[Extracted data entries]
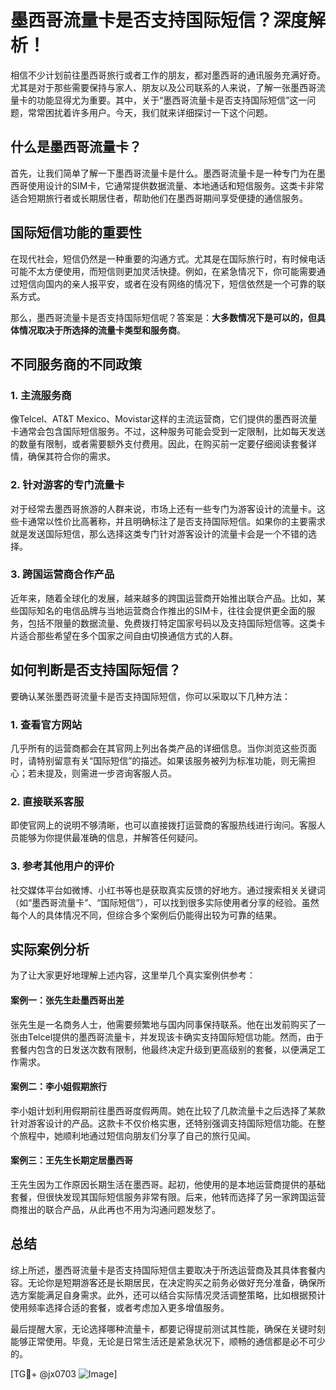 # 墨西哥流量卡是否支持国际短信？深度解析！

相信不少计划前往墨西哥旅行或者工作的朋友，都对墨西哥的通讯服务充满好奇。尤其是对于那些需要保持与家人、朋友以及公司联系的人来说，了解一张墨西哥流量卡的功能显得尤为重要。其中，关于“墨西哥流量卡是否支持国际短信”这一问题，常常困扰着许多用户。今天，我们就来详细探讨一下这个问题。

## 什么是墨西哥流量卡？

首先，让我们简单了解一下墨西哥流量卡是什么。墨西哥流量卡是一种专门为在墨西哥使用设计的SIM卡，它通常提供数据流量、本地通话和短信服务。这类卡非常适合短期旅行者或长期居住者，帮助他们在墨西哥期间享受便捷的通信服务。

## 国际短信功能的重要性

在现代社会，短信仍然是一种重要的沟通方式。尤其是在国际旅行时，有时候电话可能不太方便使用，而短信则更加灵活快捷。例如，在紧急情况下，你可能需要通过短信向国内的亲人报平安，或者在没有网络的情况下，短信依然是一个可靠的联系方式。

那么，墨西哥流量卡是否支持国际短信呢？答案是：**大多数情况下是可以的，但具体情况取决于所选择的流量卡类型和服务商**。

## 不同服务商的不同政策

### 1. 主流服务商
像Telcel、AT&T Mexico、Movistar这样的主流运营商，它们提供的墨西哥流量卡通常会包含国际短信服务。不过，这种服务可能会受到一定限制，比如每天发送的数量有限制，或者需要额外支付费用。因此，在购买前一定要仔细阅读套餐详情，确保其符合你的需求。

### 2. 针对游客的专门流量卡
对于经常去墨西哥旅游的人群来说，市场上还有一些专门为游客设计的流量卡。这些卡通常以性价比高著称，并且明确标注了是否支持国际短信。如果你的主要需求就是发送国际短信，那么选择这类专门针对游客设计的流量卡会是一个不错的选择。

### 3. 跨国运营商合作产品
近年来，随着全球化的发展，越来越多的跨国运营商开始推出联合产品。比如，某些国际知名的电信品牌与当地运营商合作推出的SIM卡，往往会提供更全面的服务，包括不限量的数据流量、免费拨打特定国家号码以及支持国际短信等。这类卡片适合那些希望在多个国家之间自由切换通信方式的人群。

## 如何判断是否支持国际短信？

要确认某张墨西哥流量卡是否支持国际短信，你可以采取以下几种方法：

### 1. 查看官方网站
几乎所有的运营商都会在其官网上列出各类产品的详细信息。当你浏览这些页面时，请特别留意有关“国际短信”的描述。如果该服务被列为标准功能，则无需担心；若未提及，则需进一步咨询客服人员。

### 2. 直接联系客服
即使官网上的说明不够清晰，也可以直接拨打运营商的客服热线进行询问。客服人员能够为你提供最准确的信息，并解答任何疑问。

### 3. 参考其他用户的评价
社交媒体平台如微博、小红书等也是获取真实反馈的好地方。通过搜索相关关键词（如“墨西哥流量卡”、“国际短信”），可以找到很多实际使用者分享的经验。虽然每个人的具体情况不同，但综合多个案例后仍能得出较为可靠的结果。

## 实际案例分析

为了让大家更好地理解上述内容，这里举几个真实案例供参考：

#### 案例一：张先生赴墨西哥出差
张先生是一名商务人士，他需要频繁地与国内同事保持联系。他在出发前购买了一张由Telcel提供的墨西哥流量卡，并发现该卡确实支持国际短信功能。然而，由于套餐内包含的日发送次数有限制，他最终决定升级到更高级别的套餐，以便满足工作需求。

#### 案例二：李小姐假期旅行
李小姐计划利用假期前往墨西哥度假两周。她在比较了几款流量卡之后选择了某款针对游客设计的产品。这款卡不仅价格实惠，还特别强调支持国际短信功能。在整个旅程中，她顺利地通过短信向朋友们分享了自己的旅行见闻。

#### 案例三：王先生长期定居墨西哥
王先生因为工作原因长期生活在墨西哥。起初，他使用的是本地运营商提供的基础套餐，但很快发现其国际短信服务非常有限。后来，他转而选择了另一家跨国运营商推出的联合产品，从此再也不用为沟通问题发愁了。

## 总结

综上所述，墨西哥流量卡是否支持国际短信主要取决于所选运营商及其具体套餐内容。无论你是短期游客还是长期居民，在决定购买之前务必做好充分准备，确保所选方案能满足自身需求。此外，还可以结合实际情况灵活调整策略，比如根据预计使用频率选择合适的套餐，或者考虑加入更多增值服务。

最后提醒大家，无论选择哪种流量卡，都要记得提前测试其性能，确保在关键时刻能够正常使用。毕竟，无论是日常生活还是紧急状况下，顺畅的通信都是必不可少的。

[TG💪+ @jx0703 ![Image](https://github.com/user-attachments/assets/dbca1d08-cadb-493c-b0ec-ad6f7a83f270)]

--

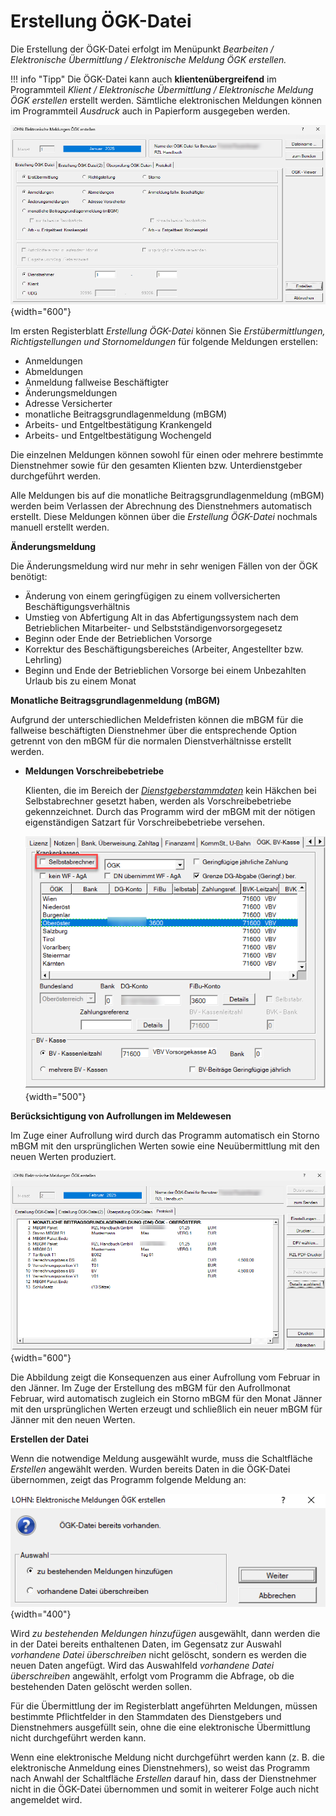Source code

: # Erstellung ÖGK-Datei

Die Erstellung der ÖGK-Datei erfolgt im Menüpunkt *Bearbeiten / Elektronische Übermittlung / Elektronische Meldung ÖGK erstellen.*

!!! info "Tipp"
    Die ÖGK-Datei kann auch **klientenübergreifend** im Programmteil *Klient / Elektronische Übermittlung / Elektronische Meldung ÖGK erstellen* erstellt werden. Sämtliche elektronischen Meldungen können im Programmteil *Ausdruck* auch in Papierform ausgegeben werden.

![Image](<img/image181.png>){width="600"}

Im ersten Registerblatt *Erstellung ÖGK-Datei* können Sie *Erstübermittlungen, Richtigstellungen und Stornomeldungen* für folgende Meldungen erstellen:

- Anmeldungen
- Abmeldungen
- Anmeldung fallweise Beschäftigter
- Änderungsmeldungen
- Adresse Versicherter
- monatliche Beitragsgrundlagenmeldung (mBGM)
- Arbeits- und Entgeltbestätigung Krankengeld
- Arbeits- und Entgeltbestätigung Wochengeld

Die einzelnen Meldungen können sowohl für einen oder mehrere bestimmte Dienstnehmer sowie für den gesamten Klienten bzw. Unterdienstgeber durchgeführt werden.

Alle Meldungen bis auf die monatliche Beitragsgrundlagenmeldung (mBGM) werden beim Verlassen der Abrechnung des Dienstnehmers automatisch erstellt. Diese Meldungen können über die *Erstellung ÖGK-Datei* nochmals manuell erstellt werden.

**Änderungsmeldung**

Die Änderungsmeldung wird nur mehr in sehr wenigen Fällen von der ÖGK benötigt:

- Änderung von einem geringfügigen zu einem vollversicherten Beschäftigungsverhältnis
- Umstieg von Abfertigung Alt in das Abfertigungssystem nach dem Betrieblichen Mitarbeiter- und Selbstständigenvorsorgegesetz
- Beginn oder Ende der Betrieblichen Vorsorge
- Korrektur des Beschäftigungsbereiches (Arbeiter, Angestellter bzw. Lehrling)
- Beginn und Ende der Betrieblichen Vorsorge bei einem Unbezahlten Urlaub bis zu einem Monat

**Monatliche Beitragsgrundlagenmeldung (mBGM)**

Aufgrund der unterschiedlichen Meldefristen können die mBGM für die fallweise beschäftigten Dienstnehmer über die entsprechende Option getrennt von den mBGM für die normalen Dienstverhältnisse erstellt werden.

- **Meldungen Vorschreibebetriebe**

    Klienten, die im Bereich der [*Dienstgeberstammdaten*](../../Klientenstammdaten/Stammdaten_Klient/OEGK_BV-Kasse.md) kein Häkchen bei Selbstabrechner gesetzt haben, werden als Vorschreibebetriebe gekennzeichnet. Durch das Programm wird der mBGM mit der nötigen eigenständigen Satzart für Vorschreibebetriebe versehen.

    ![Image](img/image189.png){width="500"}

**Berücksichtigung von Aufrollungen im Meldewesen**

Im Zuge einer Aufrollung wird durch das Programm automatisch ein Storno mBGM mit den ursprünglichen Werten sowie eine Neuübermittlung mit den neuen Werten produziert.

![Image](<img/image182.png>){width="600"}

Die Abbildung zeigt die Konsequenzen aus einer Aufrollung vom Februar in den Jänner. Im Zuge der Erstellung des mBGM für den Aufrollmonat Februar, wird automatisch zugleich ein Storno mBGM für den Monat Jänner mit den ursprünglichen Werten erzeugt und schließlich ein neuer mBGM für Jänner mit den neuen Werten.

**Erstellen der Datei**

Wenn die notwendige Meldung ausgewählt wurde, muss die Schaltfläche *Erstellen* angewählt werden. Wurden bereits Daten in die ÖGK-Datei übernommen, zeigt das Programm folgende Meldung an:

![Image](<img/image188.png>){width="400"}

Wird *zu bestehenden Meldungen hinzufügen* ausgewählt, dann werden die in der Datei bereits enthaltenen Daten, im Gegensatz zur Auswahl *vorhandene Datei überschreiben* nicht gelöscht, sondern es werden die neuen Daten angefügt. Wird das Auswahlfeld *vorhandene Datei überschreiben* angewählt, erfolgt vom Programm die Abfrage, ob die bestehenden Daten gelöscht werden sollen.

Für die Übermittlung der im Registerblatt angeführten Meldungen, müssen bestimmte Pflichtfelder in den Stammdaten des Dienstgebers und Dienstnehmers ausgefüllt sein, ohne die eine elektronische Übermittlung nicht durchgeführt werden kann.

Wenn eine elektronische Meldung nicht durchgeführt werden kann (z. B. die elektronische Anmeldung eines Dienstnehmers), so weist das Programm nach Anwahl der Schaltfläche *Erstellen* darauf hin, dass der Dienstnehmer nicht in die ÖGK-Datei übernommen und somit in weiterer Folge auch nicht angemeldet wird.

---

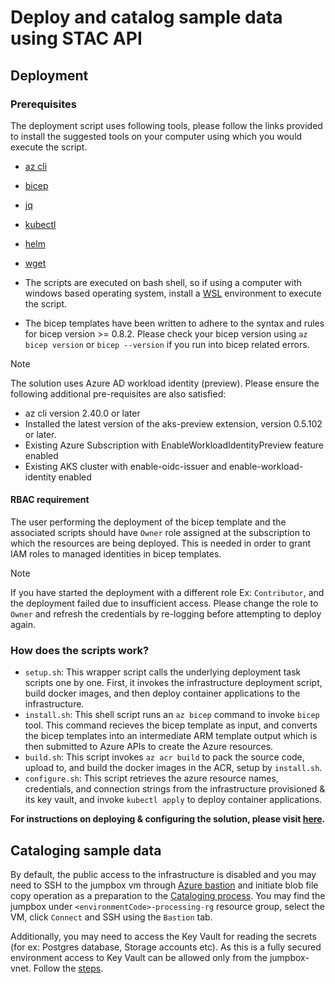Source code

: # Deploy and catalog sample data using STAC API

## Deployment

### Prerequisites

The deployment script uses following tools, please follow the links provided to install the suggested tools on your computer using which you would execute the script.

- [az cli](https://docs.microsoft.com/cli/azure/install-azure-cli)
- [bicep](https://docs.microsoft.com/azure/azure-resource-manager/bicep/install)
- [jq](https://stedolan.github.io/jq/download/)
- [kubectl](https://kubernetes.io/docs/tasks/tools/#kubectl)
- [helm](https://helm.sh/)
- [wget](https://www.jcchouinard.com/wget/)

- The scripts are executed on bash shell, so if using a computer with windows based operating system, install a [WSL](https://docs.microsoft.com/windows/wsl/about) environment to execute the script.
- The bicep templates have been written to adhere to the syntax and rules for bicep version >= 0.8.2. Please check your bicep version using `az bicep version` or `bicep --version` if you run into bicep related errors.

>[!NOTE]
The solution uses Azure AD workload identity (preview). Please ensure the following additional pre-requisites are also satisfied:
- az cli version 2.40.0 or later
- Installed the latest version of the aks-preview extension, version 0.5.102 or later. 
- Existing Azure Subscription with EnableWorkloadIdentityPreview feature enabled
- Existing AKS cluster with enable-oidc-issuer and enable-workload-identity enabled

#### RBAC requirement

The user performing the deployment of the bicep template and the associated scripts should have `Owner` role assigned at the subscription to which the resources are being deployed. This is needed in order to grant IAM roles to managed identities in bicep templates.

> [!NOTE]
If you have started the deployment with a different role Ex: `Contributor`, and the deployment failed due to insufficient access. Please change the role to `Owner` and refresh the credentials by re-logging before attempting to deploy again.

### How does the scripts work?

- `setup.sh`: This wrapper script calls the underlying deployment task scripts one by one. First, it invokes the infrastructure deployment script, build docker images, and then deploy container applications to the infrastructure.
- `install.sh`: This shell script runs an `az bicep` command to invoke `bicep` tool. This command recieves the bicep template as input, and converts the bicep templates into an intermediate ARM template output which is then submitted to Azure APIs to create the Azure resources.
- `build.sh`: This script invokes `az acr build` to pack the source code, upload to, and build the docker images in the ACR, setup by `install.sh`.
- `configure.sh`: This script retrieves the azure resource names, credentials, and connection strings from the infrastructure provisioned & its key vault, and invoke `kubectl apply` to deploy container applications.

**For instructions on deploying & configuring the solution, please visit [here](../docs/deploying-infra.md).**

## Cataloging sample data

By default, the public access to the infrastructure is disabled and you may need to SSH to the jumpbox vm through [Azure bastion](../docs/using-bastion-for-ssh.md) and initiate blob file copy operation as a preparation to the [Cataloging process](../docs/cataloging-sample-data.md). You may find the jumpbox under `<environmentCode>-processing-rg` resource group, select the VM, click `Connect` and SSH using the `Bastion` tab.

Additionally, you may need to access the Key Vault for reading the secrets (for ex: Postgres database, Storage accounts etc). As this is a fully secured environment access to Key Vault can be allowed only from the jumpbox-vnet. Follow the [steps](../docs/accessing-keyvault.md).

* **Exercise goal**
From the data above, retype only the lines starting with the line with "# 墨西哥流量卡是否支持国际短信？深度解析！" and going on through the line with "综上所述，墨西哥流量卡是否支", exactly, leaving out the pictures.

* **Problem solution**
 # 墨西哥流量卡是否支持国际短信？深度解析！

相信不少计划前往墨西哥旅行或者工作的朋友，都对墨西哥的通讯服务充满好奇。尤其是对于那些需要保持与家人、朋友以及公司联系的人来说，了解一张墨西哥流量卡的功能显得尤为重要。其中，关于“墨西哥流量卡是否支持国际短信”这一问题，常常困扰着许多用户。今天，我们就来详细探讨一下这个问题。

## 什么是墨西哥流量卡？

首先，让我们简单了解一下墨西哥流量卡是什么。墨西哥流量卡是一种专门为在墨西哥使用设计的SIM卡，它通常提供数据流量、本地通话和短信服务。这类卡非常适合短期旅行者或长期居住者，帮助他们在墨西哥期间享受便捷的通信服务。

## 国际短信功能的重要性

在现代社会，短信仍然是一种重要的沟通方式。尤其是在国际旅行时，有时候电话可能不太方便使用，而短信则更加灵活快捷。例如，在紧急情况下，你可能需要通过短信向国内的亲人报平安，或者在没有网络的情况下，短信依然是一个可靠的联系方式。

那么，墨西哥流量卡是否支持国际短信呢？答案是：**大多数情况下是可以的，但具体情况取决于所选择的流量卡类型和服务商**。

## 不同服务商的不同政策

### 1. 主流服务商
像Telcel、AT&T Mexico、Movistar这样的主流运营商，它们提供的墨西哥流量卡通常会包含国际短信服务。不过，这种服务可能会受到一定限制，比如每天发送的数量有限制，或者需要额外支付费用。因此，在购买前一定要仔细阅读套餐详情，确保其符合你的需求。

### 2. 针对游客的专门流量卡
对于经常去墨西哥旅游的人群来说，市场上还有一些专门为游客设计的流量卡。这些卡通常以性价比高著称，并且明确标注了是否支持国际短信。如果你的主要需求就是发送国际短信，那么选择这类专门针对游客设计的流量卡会是一个不错的选择。

### 3. 跨国运营商合作产品
近年来，随着全球化的发展，越来越多的跨国运营商开始推出联合产品。比如，某些国际知名的电信品牌与当地运营商合作推出的SIM卡，往往会提供更全面的服务，包括不限量的数据流量、免费拨打特定国家号码以及支持国际短信等。这类卡片适合那些希望在多个国家之间自由切换通信方式的人群。

## 如何判断是否支持国际短信？

要确认某张墨西哥流量卡是否支持国际短信，你可以采取以下几种方法：

### 1. 查看官方网站
几乎所有的运营商都会在其官网上列出各类产品的详细信息。当你浏览这些页面时，请特别留意有关“国际短信”的描述。如果该服务被列为标准功能，则无需担心；若未提及，则需进一步咨询客服人员。

### 2. 直接联系客服
即使官网上的说明不够清晰，也可以直接拨打运营商的客服热线进行询问。客服人员能够为你提供最准确的信息，并解答任何疑问。

### 3. 参考其他用户的评价
社交媒体平台如微博、小红书等也是获取真实反馈的好地方。通过搜索相关关键词（如“墨西哥流量卡”、“国际短信”），可以找到很多实际使用者分享的经验。虽然每个人的具体情况不同，但综合多个案例后仍能得出较为可靠的结果。

## 实际案例分析

为了让大家更好地理解上述内容，这里举几个真实案例供参考：

#### 案例一：张先生赴墨西哥出差
张先生是一名商务人士，他需要频繁地与国内同事保持联系。他在出发前购买了一张由Telcel提供的墨西哥流量卡，并发现该卡确实支持国际短信功能。然而，由于套餐内包含的日发送次数有限制，他最终决定升级到更高级别的套餐，以便满足工作需求。

#### 案例二：李小姐假期旅行
李小姐计划利用假期前往墨西哥度假两周。她在比较了几款流量卡之后选择了某款针对游客设计的产品。这款卡不仅价格实惠，还特别强调支持国际短信功能。在整个旅程中，她顺利地通过短信向朋友们分享了自己的旅行见闻。

#### 案例三：王先生长期定居墨西哥
王先生因为工作原因长期生活在墨西哥。起初，他使用的是本地运营商提供的基础套餐，但很快发现其国际短信服务非常有限。后来，他转而选择了另一家跨国运营商推出的联合产品，从此再也不用为沟通问题发愁了。

## 总结

综上所述，墨西哥流量卡是否支持国际短信主要取决于所选运营商及其具体套餐内容。无论你是短期游客还是长期居民，在决定购买之前务必做好充分准备，确保所选方案能满足自身需求。此外，还可以结合实际情况灵活调整策略，比如根据预计使用频率选择合适的套餐，或者考虑加入更多增值服务。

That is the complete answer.